Based on a series of joint works with Hong Chang Ji, Andrea Montanari, Ramji Venkataramanan, and Yihan Zhang.

 

Speaker Biography:

Marco Mondelli received the B.S. and M.S. degree in Telecommunications Engineering from the University of Pisa, Italy, in 2010 and 2012, respectively. In 2016, he obtained his Ph.D. degree in Computer and Communication Sciences at the École Polytechnique Fédérale de Lausanne (EPFL), Switzerland. He is currently an Assistant Professor at the Institute of Science and Technology Austria (ISTA).
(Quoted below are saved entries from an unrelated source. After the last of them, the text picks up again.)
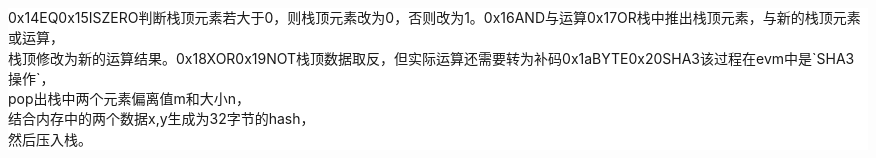 <td style="font-family:Arial, sans-serif;font-size:14px;padding:10px 5px;border-style:solid;border-width:0px;overflow:hidden;word-break:normal;border-color:inherit;color:#333;background-color:#fff;text-align:center"></td></tr><tr><td style="font-family:Arial, sans-serif;font-size:14px;padding:10px 5px;border-style:solid;border-width:0px;overflow:hidden;word-break:normal;border-color:inherit;color:#333;background-color:#FCFBE3;text-align:center">0x14</td><td style="font-family:Arial, sans-serif;font-size:14px;padding:10px 5px;border-style:solid;border-width:0px;overflow:hidden;word-break:normal;border-color:inherit;color:#333;background-color:#FCFBE3;text-align:center">EQ</td><td style="font-family:Arial, sans-serif;font-size:14px;padding:10px 5px;border-style:solid;border-width:0px;overflow:hidden;word-break:normal;border-color:inherit;color:#333;background-color:#FCFBE3;text-align:center"></td></tr><tr><td style="font-family:Arial, sans-serif;font-size:14px;padding:10px 5px;border-style:solid;border-width:0px;overflow:hidden;word-break:normal;border-color:inherit;color:#333;background-color:#fff;text-align:center">0x15</td><td style="font-family:Arial, sans-serif;font-size:14px;padding:10px 5px;border-style:solid;border-width:0px;overflow:hidden;word-break:normal;border-color:inherit;color:#333;background-color:#fff;text-align:center">ISZERO</td><td style="font-family:Arial, sans-serif;font-size:14px;padding:10px 5px;border-style:solid;border-width:0px;overflow:hidden;word-break:normal;border-color:inherit;color:#333;background-color:#fff;text-align:center">判断栈顶元素若大于0，则栈顶元素改为0，否则改为1。</td></tr><tr><td style="font-family:Arial, sans-serif;font-size:14px;padding:10px 5px;border-style:solid;border-width:0px;overflow:hidden;word-break:normal;border-color:inherit;color:#333;background-color:#FCFBE3;text-align:center">0x16</td><td style="font-family:Arial, sans-serif;font-size:14px;padding:10px 5px;border-style:solid;border-width:0px;overflow:hidden;word-break:normal;border-color:inherit;color:#333;background-color:#FCFBE3;text-align:center">AND</td><td style="font-family:Arial, sans-serif;font-size:14px;padding:10px 5px;border-style:solid;border-width:0px;overflow:hidden;word-break:normal;border-color:inherit;color:#333;background-color:#FCFBE3;text-align:center">与运算</td></tr><tr><td style="font-family:Arial, sans-serif;font-size:14px;padding:10px 5px;border-style:solid;border-width:0px;overflow:hidden;word-break:normal;border-color:inherit;color:#333;background-color:#fff;text-align:center">0x17</td><td style="font-family:Arial, sans-serif;font-size:14px;padding:10px 5px;border-style:solid;border-width:0px;overflow:hidden;word-break:normal;border-color:inherit;color:#333;background-color:#fff;text-align:center">OR</td><td style="font-family:Arial, sans-serif;font-size:14px;padding:10px 5px;border-style:solid;border-width:0px;overflow:hidden;word-break:normal;border-color:inherit;color:#333;background-color:#fff;text-align:center">栈中推出栈顶元素，与新的栈顶元素或运算，<br>栈顶修改为新的运算结果。</td></tr><tr><td style="font-family:Arial, sans-serif;font-size:14px;padding:10px 5px;border-style:solid;border-width:0px;overflow:hidden;word-break:normal;border-color:inherit;color:#333;background-color:#FCFBE3;text-align:center">0x18</td><td style="font-family:Arial, sans-serif;font-size:14px;padding:10px 5px;border-style:solid;border-width:0px;overflow:hidden;word-break:normal;border-color:inherit;color:#333;background-color:#FCFBE3;text-align:center">XOR</td><td style="font-family:Arial, sans-serif;font-size:14px;padding:10px 5px;border-style:solid;border-width:0px;overflow:hidden;word-break:normal;border-color:inherit;color:#333;background-color:#FCFBE3;text-align:center"></td></tr><tr><td style="font-family:Arial, sans-serif;font-size:14px;padding:10px 5px;border-style:solid;border-width:0px;overflow:hidden;word-break:normal;border-color:inherit;color:#333;background-color:#fff;text-align:center">0x19</td><td style="font-family:Arial, sans-serif;font-size:14px;padding:10px 5px;border-style:solid;border-width:0px;overflow:hidden;word-break:normal;border-color:inherit;color:#333;background-color:#fff;text-align:center">NOT</td><td style="font-family:Arial, sans-serif;font-size:14px;padding:10px 5px;border-style:solid;border-width:0px;overflow:hidden;word-break:normal;border-color:inherit;color:#333;background-color:#fff;text-align:center">栈顶数据取反，但实际运算还需要转为补码</td></tr><tr><td style="font-family:Arial, sans-serif;font-size:14px;padding:10px 5px;border-style:solid;border-width:0px;overflow:hidden;word-break:normal;border-color:inherit;color:#333;background-color:#FCFBE3;text-align:center">0x1a</td><td style="font-family:Arial, sans-serif;font-size:14px;padding:10px 5px;border-style:solid;border-width:0px;overflow:hidden;word-break:normal;border-color:inherit;color:#333;background-color:#FCFBE3;text-align:center">BYTE</td><td style="font-family:Arial, sans-serif;font-size:14px;padding:10px 5px;border-style:solid;border-width:0px;overflow:hidden;word-break:normal;border-color:inherit;color:#333;background-color:#FCFBE3;text-align:center"></td></tr><tr><td style="font-family:Arial, sans-serif;font-size:14px;padding:10px 5px;border-style:solid;border-width:0px;overflow:hidden;word-break:normal;border-color:inherit;color:#333;background-color:#fff;text-align:center">0x20</td><td style="font-family:Arial, sans-serif;font-size:14px;padding:10px 5px;border-style:solid;border-width:0px;overflow:hidden;word-break:normal;border-color:inherit;color:#333;background-color:#fff;text-align:center">SHA3</td><td style="font-family:Arial, sans-serif;font-size:14px;padding:10px 5px;border-style:solid;border-width:0px;overflow:hidden;word-break:normal;border-color:inherit;color:#333;background-color:#fff;text-align:center">该过程在evm中是`SHA3操作`，<br>pop出栈中两个元素偏离值m和大小n，<br>结合内存中的两个数据x,y生成为32字节的hash，<br>然后压入栈。</td></tr><tr>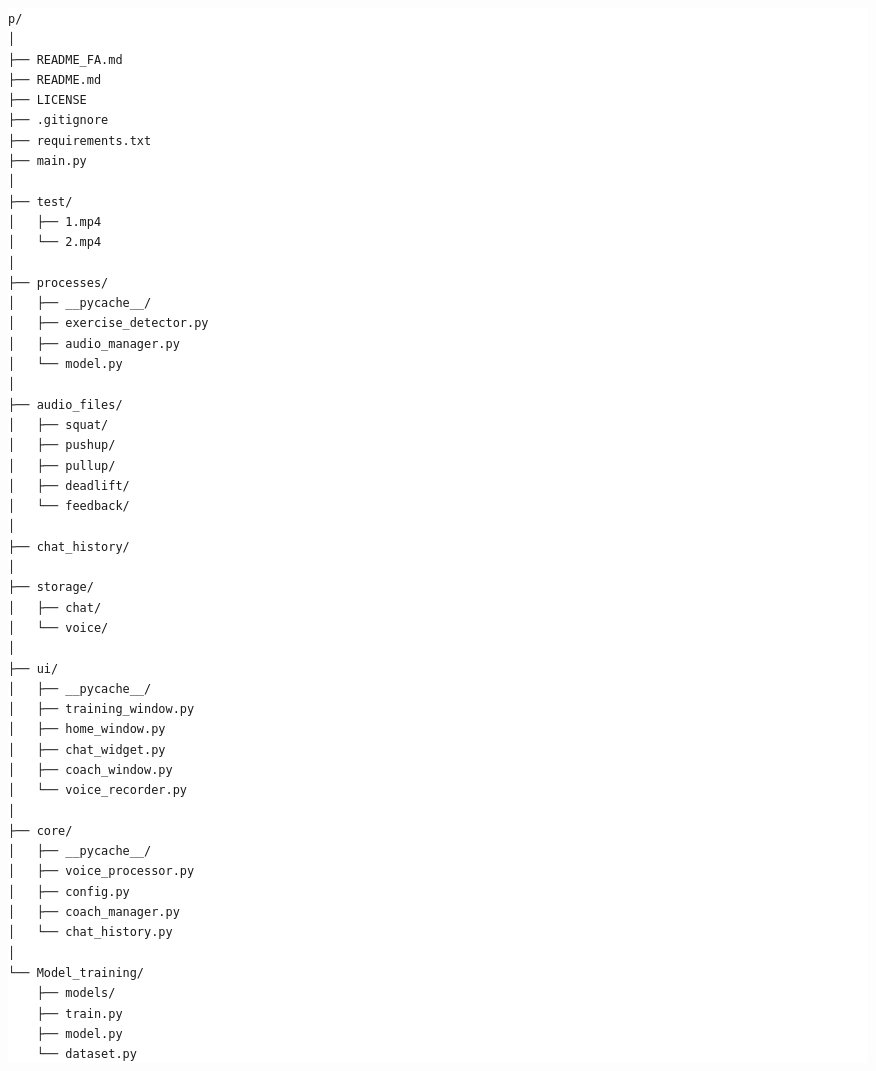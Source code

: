 <div dir="ltr" align="left">

```plaintext
p/
│
├── README_FA.md
├── README.md
├── LICENSE
├── .gitignore
├── requirements.txt
├── main.py
│
├── test/
│   ├── 1.mp4
│   └── 2.mp4
│
├── processes/
│   ├── __pycache__/
│   ├── exercise_detector.py
│   ├── audio_manager.py
│   └── model.py
│
├── audio_files/
│   ├── squat/
│   ├── pushup/
│   ├── pullup/
│   ├── deadlift/
│   └── feedback/
│
├── chat_history/
│
├── storage/
│   ├── chat/
│   └── voice/
│
├── ui/
│   ├── __pycache__/
│   ├── training_window.py
│   ├── home_window.py
│   ├── chat_widget.py
│   ├── coach_window.py
│   └── voice_recorder.py
│
├── core/
│   ├── __pycache__/
│   ├── voice_processor.py
│   ├── config.py
│   ├── coach_manager.py
│   └── chat_history.py
│
└── Model_training/
    ├── models/
    ├── train.py
    ├── model.py
    └── dataset.py
```
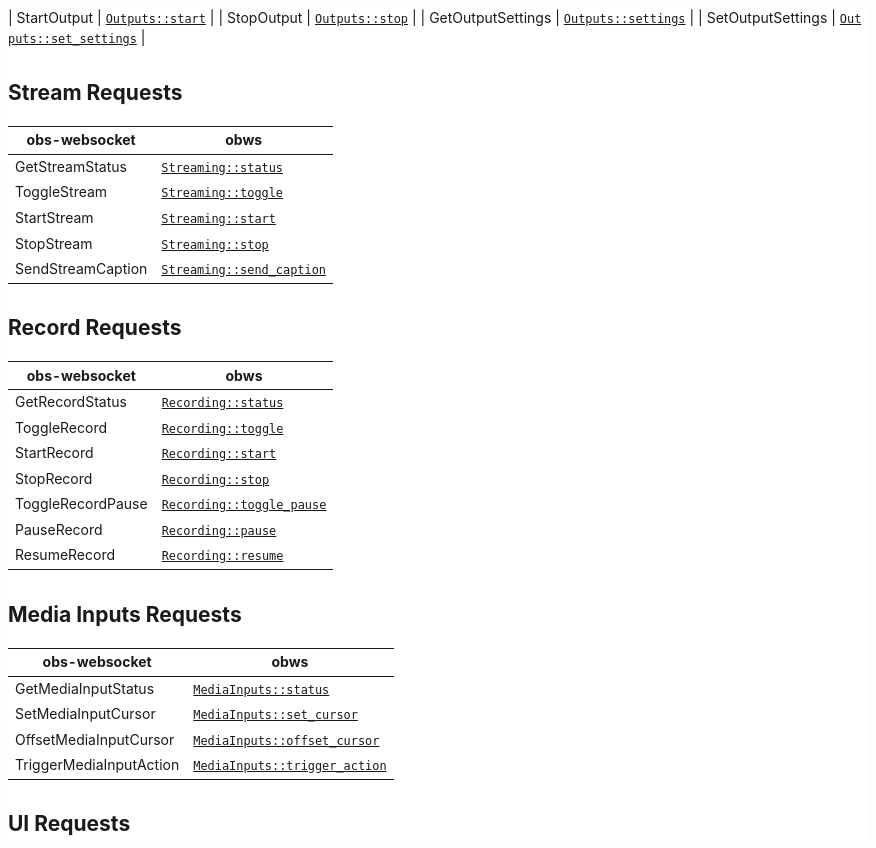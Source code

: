 | StartOutput               | [`Outputs::start`](crate::client::Outputs::start)                       |
| StopOutput                | [`Outputs::stop`](crate::client::Outputs::stop)                         |
| GetOutputSettings         | [`Outputs::settings`](crate::client::Outputs::settings)                 |
| SetOutputSettings         | [`Outputs::set_settings`](crate::client::Outputs::set_settings)         |

## Stream Requests

| obs-websocket     | obws                                                                |
| ----------------- | ------------------------------------------------------------------- |
| GetStreamStatus   | [`Streaming::status`](crate::client::Streaming::status)             |
| ToggleStream      | [`Streaming::toggle`](crate::client::Streaming::toggle)             |
| StartStream       | [`Streaming::start`](crate::client::Streaming::start)               |
| StopStream        | [`Streaming::stop`](crate::client::Streaming::stop)                 |
| SendStreamCaption | [`Streaming::send_caption`](crate::client::Streaming::send_caption) |

## Record Requests

| obs-websocket     | obws                                                                |
| ----------------- | ------------------------------------------------------------------- |
| GetRecordStatus   | [`Recording::status`](crate::client::Recording::status)             |
| ToggleRecord      | [`Recording::toggle`](crate::client::Recording::toggle)             |
| StartRecord       | [`Recording::start`](crate::client::Recording::start)               |
| StopRecord        | [`Recording::stop`](crate::client::Recording::stop)                 |
| ToggleRecordPause | [`Recording::toggle_pause`](crate::client::Recording::toggle_pause) |
| PauseRecord       | [`Recording::pause`](crate::client::Recording::pause)               |
| ResumeRecord      | [`Recording::resume`](crate::client::Recording::resume)             |

## Media Inputs Requests

| obs-websocket           | obws                                                                        |
| ----------------------- | --------------------------------------------------------------------------- |
| GetMediaInputStatus     | [`MediaInputs::status`](crate::client::MediaInputs::status)                 |
| SetMediaInputCursor     | [`MediaInputs::set_cursor`](crate::client::MediaInputs::set_cursor)         |
| OffsetMediaInputCursor  | [`MediaInputs::offset_cursor`](crate::client::MediaInputs::offset_cursor)   |
| TriggerMediaInputAction | [`MediaInputs::trigger_action`](crate::client::MediaInputs::trigger_action) |

## UI Requests
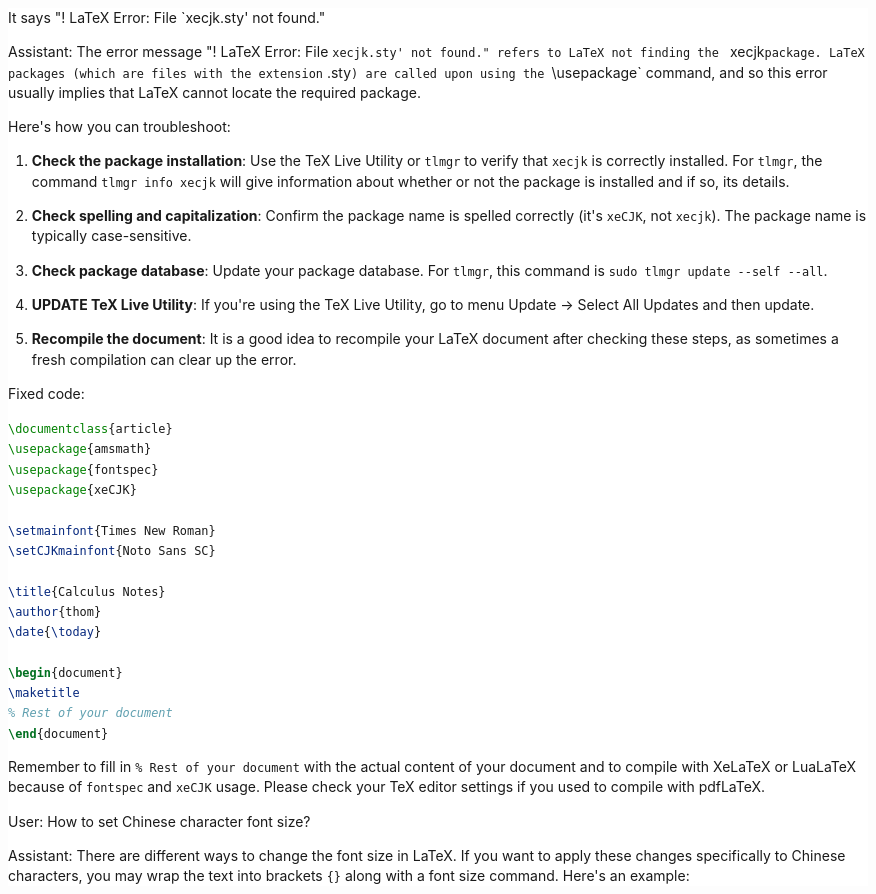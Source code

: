 It says "! LaTeX Error: File `xecjk.sty' not found."

Assistant:
The error message "! LaTeX Error:
File `xecjk.sty' not found." refers to LaTeX not finding the `
xecjk` package. LaTeX packages (which are files with the extension `
.sty`) are called upon using the `\usepackage` command, and so this error usually
implies that LaTeX cannot locate the required package.

Here's how you can troubleshoot:

1. **Check the package installation**: Use the TeX Live Utility or `tlmgr` to verify
   that `xecjk` is correctly installed. For `tlmgr`, the command `tlmgr info xecjk` will
   give information about whether or not the package is installed and if so, its
   details.

2. **Check spelling and capitalization**: Confirm the package name is spelled
   correctly (it's `xeCJK`, not `xecjk`). The package name is typically case-sensitive.

3. **Check package database**: Update your package database. For `tlmgr`, this command
   is `sudo tlmgr update --self --all`.

4. **UPDATE TeX Live Utility**: If you're using the TeX Live Utility, go to menu
   Update -> Select All Updates and then update.

5. **Recompile the document**: It is a good idea to recompile your LaTeX document after
   checking these steps, as sometimes a fresh compilation can clear up the error.

Fixed code:

```latex
\documentclass{article}
\usepackage{amsmath}
\usepackage{fontspec}
\usepackage{xeCJK}

\setmainfont{Times New Roman}
\setCJKmainfont{Noto Sans SC}

\title{Calculus Notes}
\author{thom}
\date{\today}

\begin{document}
\maketitle
% Rest of your document
\end{document}
```

Remember to fill in `% Rest of your document` with the actual content of your document
and to compile with XeLaTeX or LuaLaTeX because of `fontspec` and `xeCJK` usage. Please
check your TeX editor settings if you used to compile with pdfLaTeX.

User:
How to set Chinese character font size?

Assistant:
There are different ways to change the font size in LaTeX. If you want to apply these
changes specifically to Chinese characters, you may wrap the text into brackets `{}`
along with a font size command. Here's an example:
Prior to that, he was a Postdoctoral Scholar in the Department of Electrical Engineering at Stanford University, USA, from February 2017 to August 2019. He was also a Research Fellow with the Simons Institute for the Theory of Computing, UC Berkeley, USA, for the program on Foundations of Data Science from August to December 2018. His research interests include data science, machine learning, information theory, and modern coding theory. He was the recipient of a number of fellowships and awards, including the Jack K. Wolf ISIT Student Paper Award in 2015, the STOC Best Paper Award in 2016, the EPFL Doctorate Award in 2018, the Simons-Berkeley Research Fellowship in 2018, the Lopez-Loreta Prize in 2019, and Information Theory Society Best Paper Award in 2021.